The answer must be a single number: how many lines in the entries hold the string "działa".

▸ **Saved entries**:
>>

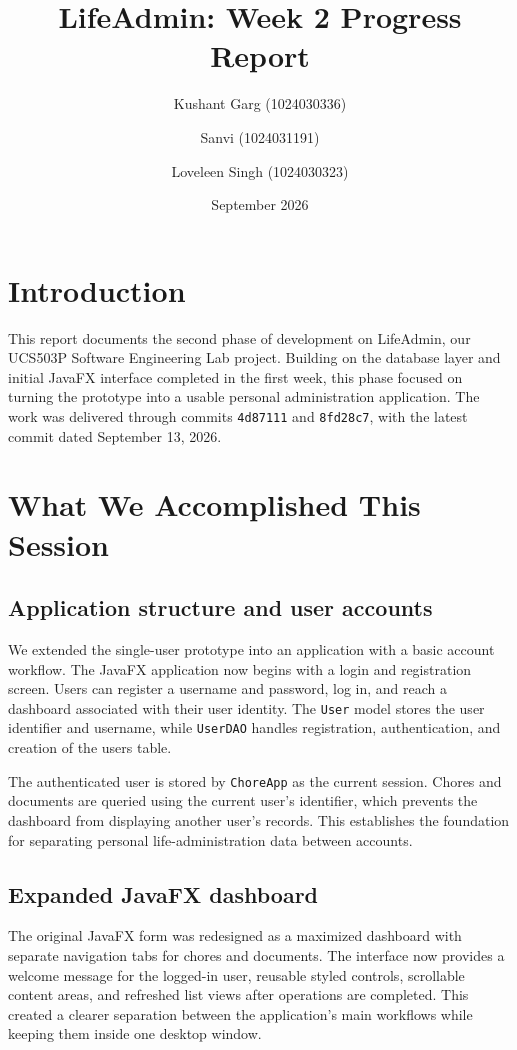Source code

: \documentclass[11pt,a4paper]{article}
\title{LifeAdmin: Week 2 Progress Report}
\author{Kushant Garg (1024030336) \and Sanvi (1024031191) \and Loveleen Singh (1024030323)}
\date{September 2026}
\begin{document}
\maketitle

\section{Introduction}
This report documents the second phase of development on LifeAdmin, our UCS503P Software Engineering Lab project. Building on the database layer and initial JavaFX interface completed in the first week, this phase focused on turning the prototype into a usable personal administration application. The work was delivered through commits \texttt{4d87111} and \texttt{8fd28c7}, with the latest commit dated September 13, 2026.

\section{What We Accomplished This Session}

\subsection{Application structure and user accounts}
We extended the single-user prototype into an application with a basic account workflow. The JavaFX application now begins with a login and registration screen. Users can register a username and password, log in, and reach a dashboard associated with their user identity. The \texttt{User} model stores the user identifier and username, while \texttt{UserDAO} handles registration, authentication, and creation of the users table.

The authenticated user is stored by \texttt{ChoreApp} as the current session. Chores and documents are queried using the current user's identifier, which prevents the dashboard from displaying another user's records. This establishes the foundation for separating personal life-administration data between accounts.

\subsection{Expanded JavaFX dashboard}
The original JavaFX form was redesigned as a maximized dashboard with separate navigation tabs for chores and documents. The interface now provides a welcome message for the logged-in user, reusable styled controls, scrollable content areas, and refreshed list views after operations are completed. This created a clearer separation between the application's main workflows while keeping them inside one desktop window.
\end{document}
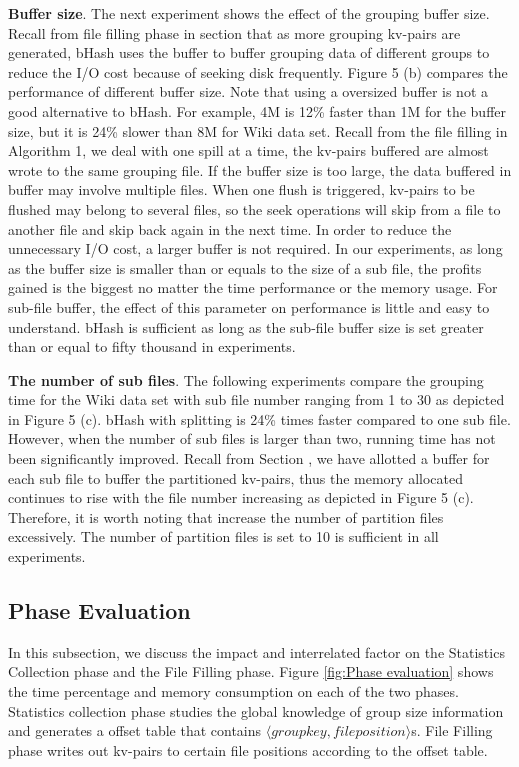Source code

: \textbf{Buffer size}. The next experiment shows the effect of the grouping buffer size. Recall from file filling phase in section \uppercase\expandafter{} that as more grouping kv-pairs are generated, bHash uses the buffer to buffer grouping data of different groups to reduce the I/O cost because of seeking disk frequently. Figure 5 (b) compares the performance of different buffer size. Note that using a oversized buffer is not a good alternative to bHash. For example, 4M is 12\% faster than 1M for the buffer size, but it is 24\% slower than 8M for Wiki data set. Recall from the file filling in Algorithm 1, we deal with one spill at a time, the kv-pairs buffered are almost wrote to the same grouping file. If the buffer size is too large, the data buffered in buffer may involve multiple files. When one flush is triggered, kv-pairs to be flushed may belong to several files, so the seek operations will skip from a file to another file and skip back again in the next time. In order to reduce the unnecessary I/O cost, a larger buffer is not required. In our experiments, as long as the buffer size is smaller than or equals to the size of a sub file, the profits gained is the biggest no matter the time performance or the memory usage. For sub-file buffer, the effect of this parameter on performance is little and easy to understand. bHash is sufficient as long as the sub-file buffer size is set greater than or equal to fifty thousand in experiments.

\textbf{The number of sub files}. The following experiments compare the grouping time for the Wiki data set with sub file number ranging from 1 to 30 as depicted in Figure 5 (c). bHash with splitting is 24\% times faster compared to one sub file. However, when the number of sub files is larger than two, running time has not been significantly improved. Recall from Section \uppercase\expandafter{}, we have allotted a buffer for each sub file to buffer the partitioned kv-pairs, thus the memory allocated continues to rise with the file number increasing as depicted in Figure 5 (c). Therefore, it is worth noting that increase the number of partition files excessively. The number of partition files is set to 10 is sufficient in all experiments.
\subsection{Phase Evaluation}
In this subsection, we discuss the impact and interrelated factor on the Statistics Collection phase and the File Filling phase. Figure \ref{fig:Phase evaluation} shows the time percentage and memory consumption on each of the two phases. Statistics collection phase studies the global knowledge of group size information and generates a offset table that contains $\langle group key, file position\rangle$s. File Filling phase writes out kv-pairs to certain file positions according to the offset table.

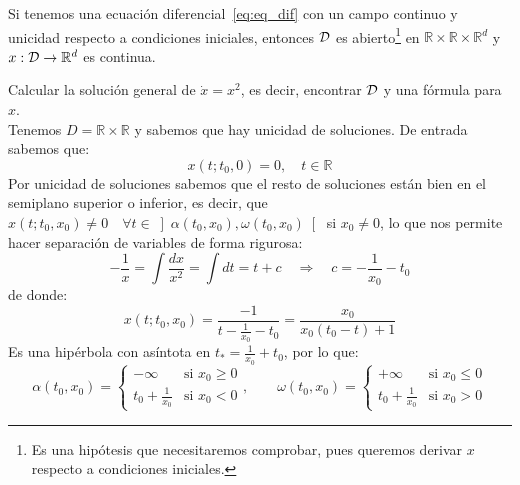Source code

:\begin{teo}\label{teo:sol_general}
    Si tenemos una ecuación diferencial~\eqref{eq:eq_dif} con un campo continuo y unicidad respecto a condiciones iniciales, entonces $\cc{D}$ es abierto\footnote{Es una hipótesis que necesitaremos comprobar, pues queremos derivar $x$ respecto a condiciones iniciales.} en $\mathbb{R}\times\mathbb{R}\times\mathbb{R}^d$ y $x:\cc{D}\to \mathbb{R}^d$ es continua.
\end{teo}

\begin{ejercicio}
    Calcular la solución general de $\dot{x} = x^2$, es decir, encontrar $\cc{D}$ y una fórmula para $x$.\\

    \noindent
    Tenemos $D = \mathbb{R}\times \mathbb{R}$ y sabemos que hay unicidad de soluciones. De entrada sabemos que:
    \begin{equation*}
        x(t;t_0,0) = 0, \quad t\in \mathbb{R}
    \end{equation*}
    Por unicidad de soluciones sabemos que el resto de soluciones están bien en el semiplano superior o inferior, es decir, que $x(t;t_0,x_0)\neq 0 \quad \forall t\in \left]\alpha(t_0,x_0),\omega(t_0,x_0)\right[$ si $x_0\neq 0$, lo que nos permite hacer separación de variables de forma rigurosa:
    \begin{equation*}
        -\frac{1}{x} = \int \frac{dx}{x^2} = \int dt = t + c \quad\Longrightarrow\quad c = -\frac{1}{x_0}-t_0
    \end{equation*}
    de donde:
    \begin{equation*}
        x(t;t_0,x_0) = \frac{-1}{t-\frac{1}{x_0}-t_0} = \frac{x_0}{x_0(t_0-t) + 1}
    \end{equation*}
    Es una hipérbola con asíntota en $t_\ast = \frac{1}{x_0} + t_0$, por lo que:
    \begin{equation*}
        \alpha(t_0,x_0) = \left\{\begin{array}{ll}
            -\infty & \text{si\ } x_0\geq 0 \\
             t_0 + \frac{1}{x_0} & \text{si\ } x_0 < 0
        \end{array}\right. , \qquad 
        \omega(t_0,x_0) = \left\{\begin{array}{ll}
            +\infty & \text{si\ }x_0\leq 0  \\
             t_0 + \frac{1}{x_0}& \text{si\ } x_0 > 0
        \end{array}\right. 
    \end{equation*}
\end{ejercicio}


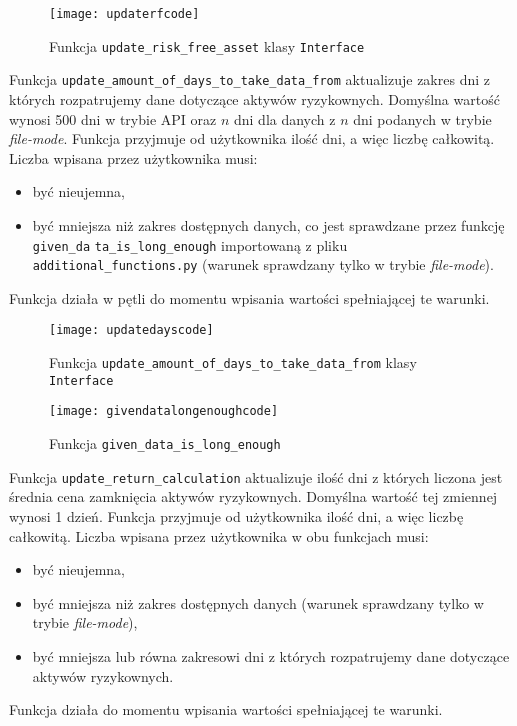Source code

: \documentclass[magister]{dyplom}
\def\code#1{\texttt{#1}}
\begin{document}
\begin{figure}[ht]
	\centering
	\texttt{[image: updaterfcode]}
	\caption{Funkcja \code{update\_risk\_free\_asset} klasy \code{Interface}}
\end{figure}
\newpage
Funkcja \code{update\_amount\_of\_days\_to\_take\_data\_from} aktualizuje zakres dni z których rozpatrujemy dane dotyczące aktywów ryzykownych. Domyślna wartość wynosi 500 dni w trybie API oraz $n$ dni dla danych z $n$ dni podanych w trybie \textit{file-mode}. Funkcja przyjmuje od użytkownika ilość dni, a więc liczbę całkowitą. Liczba wpisana przez użytkownika musi:
\begin{itemize}
	\item być nieujemna,
	\item być mniejsza niż zakres dostępnych danych, co jest sprawdzane przez funkcję \code{given\_da} \code{ta\_is\_long\_enough} importowaną z pliku \code{additional\_functions.py} (warunek sprawdzany tylko w trybie \textit{file-mode}).
\end{itemize}
Funkcja działa w pętli do momentu wpisania wartości spełniającej te warunki.

\begin{figure}[ht]
	\centering
	\texttt{[image: updatedayscode]}
	\caption{Funkcja \code{update\_amount\_of\_days\_to\_take\_data\_from} klasy \code{Interface}}
\end{figure}

\begin{figure}[ht]
	\centering
	\texttt{[image: givendatalongenoughcode]}
	\caption{Funkcja \code{given\_data\_is\_long\_enough}}
\end{figure}

Funkcja \code{update\_return\_calculation} aktualizuje ilość dni z których liczona jest średnia cena zamknięcia aktywów ryzykownych. Domyślna wartość tej zmiennej wynosi 1 dzień. Funkcja przyjmuje od użytkownika ilość dni, a więc liczbę całkowitą. Liczba wpisana przez użytkownika w obu funkcjach musi:
\begin{itemize}
	\item być nieujemna,
	\item być mniejsza niż zakres dostępnych danych (warunek sprawdzany tylko w trybie \textit{file-mode}),
	\item być mniejsza lub równa zakresowi dni z których rozpatrujemy dane dotyczące aktywów ryzykownych.
\end{itemize}
Funkcja działa do momentu wpisania wartości spełniającej te warunki.
\end{document}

<<

▸ **Reply to the exercise**:
2